My clients will tell you that I am always encouraging them to ask satisfied customers to post an online review.

With Google Places now publishing these reviews as part of your listing, it’s imperative to get some good feedback registered against your name.

But what if you get bad feedback? Well, you should certainly address any problems with your product or customer service straightaway but, if you look on Amazon, you will often see bad reviews along with good ones for even the best products. This shows that the reviews are not being fixed so that only positive comments appear. You’re not going to please all the people all of the time and getting a bad review now and then can make you seem more “real” than other companies – the odd bad review is not going to harm you.

Here’s a great article that explains the concept in a very easy to understand way.

Online Reviews for Local Businesses Becoming More Visible
A SPN Exclusive Article By Coleen Bennett (c) 2010

It’s no secret that satisfied customers bring you more sales, while unhappy customers can prevent sales. People who feel strongly about a service they receíved or a product they purchased are likely to tell others about their experience.

Before the internet, this effect was limited to word of mouth. A customer could tell his family, friends and co-workers about his great or terrible experience with your company. It took some effort on the customer’s part to get the word out, though, and many of them wouldn’t take the time. Very few of them took the time to write a letter to the business or even tell friends about it more than a few days after their interaction with a business. Only if they were extremely pleased or displeased would the word get out.

The growth of the internet has made it much easier to praise or complain about a company in a public place. There are many online directories that allow anyone to post a comment about a business. Not only does this allow a customer to make their opinion of your products and services known to many more people, it also opens the door to abuse. Business owners pretending to be customers can post positive reviews. Disgruntled employees can post negative reviews. There is no verification that the information posted is true.

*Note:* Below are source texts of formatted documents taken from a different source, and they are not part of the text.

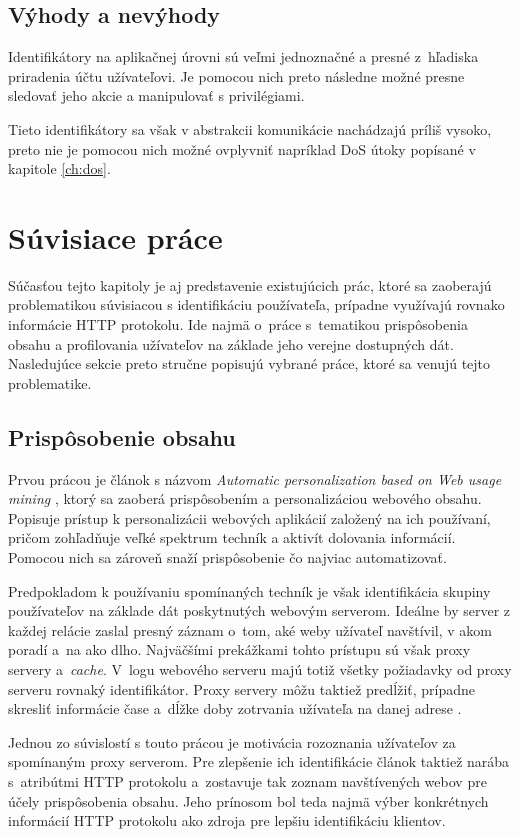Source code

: \documentclass[
  digital, %
  oneside, %
  table,   %
  lof,     %
  nolot,   %
  nocover
]{fithesis3}
\begin{document}
\subsection{Výhody a nevýhody}
Identifikátory na aplikačnej úrovni sú veľmi jednoznačné a presné z~hľadiska
priradenia účtu užívateľovi. Je pomocou nich preto následne možné presne
sledovať jeho akcie a manipulovať s privilégiami.

Tieto identifikátory sa však v abstrakcii komunikácie nachádzajú príliš vysoko,
preto nie je pomocou nich možné ovplyvniť napríklad DoS útoky popísané v
kapitole \ref{ch:dos}.

\section{Súvisiace práce}
Súčasťou tejto kapitoly je aj predstavenie existujúcich prác, ktoré sa zaoberajú 
problematikou súvisiacou s identifikáciu používateľa, prípadne využívajú rovnako
informácie HTTP protokolu. Ide najmä o~práce s~tematikou prispôsobenia obsahu a
profilovania užívateľov na základe jeho verejne dostupných dát. Nasledujúce sekcie 
preto stručne popisujú vybrané práce, ktoré sa venujú tejto problematike.

\subsection{Prispôsobenie obsahu}
Prvou prácou je článok s názvom \textit{Automatic personalization based on Web usage mining} \cite{Mobasher:2000:APB},
ktorý sa zaoberá prispôsobením a personalizáciou webového obsahu. Popisuje prístup k personalizácii webových
aplikácií založený na ich používaní, pričom zohľadňuje veľké spektrum techník a aktivít dolovania informácií.
Pomocou nich sa zároveň snaží prispôsobenie čo najviac automatizovať.

Predpokladom k používaniu spomínaných techník je však identifikácia skupiny používateľov na
základe dát poskytnutých webovým serverom. Ideálne by server z každej relácie zaslal presný záznam o~tom, 
aké weby užívateľ navštívil, v akom poradí a~na ako dlho. Najväčšími prekážkami tohto prístupu sú však proxy
servery a~\textit{cache}. V~logu webového serveru majú totiž všetky požiadavky od proxy serveru
rovnaký identifikátor. Proxy servery môžu taktiež predĺžiť, prípadne skresliť informácie čase a~dĺžke doby
zotrvania užívateľa na danej adrese \cite{Mobasher:2000:APB}.

Jednou zo súvislostí s touto prácou je motivácia rozoznania užívateľov za spomínaným proxy serverom.
Pre zlepšenie ich identifikácie článok taktiež narába s~atribútmi HTTP protokolu a~zostavuje
tak zoznam navštívených webov pre účely prispôsobenia obsahu. Jeho prínosom bol teda najmä výber konkrétnych 
informácií HTTP protokolu ako zdroja pre lepšiu identifikáciu klientov.
\end{document}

All of those reviews are about to become ten times more visible to potential customers who are looking for a local business. Google Places, formerly Google Local Business Listings, has displayed reviews entered by users on their site and a number of other directories. Now Google is integrating information from the Google Places listing into the organic search. That’s right. You’ve worked hard to make sure that you are one of the first few listings that shows up when customers are looking for the services you provide in your area. Now, right next to the organic listing is a link to customer reviews. Immediately below your URL is your address and phone number from your Google Places listing. Often a snippet of a review is there too. If this happens to be a negative review, the potential customer will almost certainly click on a different listing. It’s the online equivalent of someone standing in front of your business with a sign telling people not to shop there.

What can you do about it? Google won’t remóve a negative review just because you ask them to. And they won’t take the time to find out whether the information is accurate. You must encourage positive reviews and address negative ones – with the customer and/or online.

Encourage Good Reviews

If there are more positive reviews than negative, there’s a better chance that a review that shows within the body of your listing will be good. Also, if a customer takes the time to look at several reviews, they may be swayed by the happy customers. You could encourage all of your customers to write an online review, but that will result in more negative reviews as well as positive. How can you approach only the satisfied customers with a request for an online review? Here are a few ideas.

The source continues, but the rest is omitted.